I’m sending you this letter early, being that on Sunday I’ll be returning from a gig, zooming North on the highway heading back up to where the chilly winds are howling.

This Saturday (Dec 7th) I’m playing at the Raised by Sound festival in Memphis, doing a duo set to celebrate WYXR radio. I love independent radio and I love Memphis. So I’m happy to head back down there for a couple of days. This is my first time in many years not living in the South and it’s been a bit of a culture shock. Some of which I enjoy, since it was time for a change, but being a New Yorker turned Southern based artist has been a big part of my identity. Which means now things are shifting for me, and I am growing into someone new.

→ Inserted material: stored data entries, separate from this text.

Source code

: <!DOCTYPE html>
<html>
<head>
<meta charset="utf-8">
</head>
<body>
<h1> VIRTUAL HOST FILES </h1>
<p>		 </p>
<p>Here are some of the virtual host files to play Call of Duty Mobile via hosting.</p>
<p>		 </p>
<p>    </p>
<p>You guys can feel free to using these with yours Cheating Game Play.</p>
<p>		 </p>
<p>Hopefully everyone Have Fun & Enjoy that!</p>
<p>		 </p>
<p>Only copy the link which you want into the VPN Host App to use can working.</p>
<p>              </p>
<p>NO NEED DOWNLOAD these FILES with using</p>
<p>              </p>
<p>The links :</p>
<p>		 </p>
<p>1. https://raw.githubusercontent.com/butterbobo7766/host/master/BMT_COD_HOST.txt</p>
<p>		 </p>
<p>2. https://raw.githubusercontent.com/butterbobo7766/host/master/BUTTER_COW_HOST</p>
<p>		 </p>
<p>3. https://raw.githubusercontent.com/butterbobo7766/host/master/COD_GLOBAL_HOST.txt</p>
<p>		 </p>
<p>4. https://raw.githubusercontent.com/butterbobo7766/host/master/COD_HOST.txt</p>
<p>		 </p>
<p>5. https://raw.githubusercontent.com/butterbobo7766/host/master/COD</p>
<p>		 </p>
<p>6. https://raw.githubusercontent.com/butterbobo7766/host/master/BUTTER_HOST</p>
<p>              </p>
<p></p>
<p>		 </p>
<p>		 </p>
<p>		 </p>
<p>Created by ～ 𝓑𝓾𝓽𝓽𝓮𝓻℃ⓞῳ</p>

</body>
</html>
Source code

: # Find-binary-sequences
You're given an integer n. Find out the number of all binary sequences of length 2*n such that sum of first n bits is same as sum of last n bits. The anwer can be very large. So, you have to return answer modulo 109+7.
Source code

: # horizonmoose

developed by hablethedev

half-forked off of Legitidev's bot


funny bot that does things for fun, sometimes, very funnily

I want to take a moment in this letter to you, to speak of the death of author Dorothy Allison. A loss of a beloved artistic elder for so many of us, including myself who never met her, but was shaped by her work. She was a writer who expanded my world at a young age and a voice I trusted. I first read her in high school and it shook me to my core. I was a kid living in a precarious situation about to tip over the edge into oblivion, hungry for someone to tell the truth for once. She did that and more, introducing to me the idea that despite cultural differences, working people from North and South had common struggles and common enemies.


Thank you to Bottom Feeder’s Banquet for sharing this interview. I suggest subscribing!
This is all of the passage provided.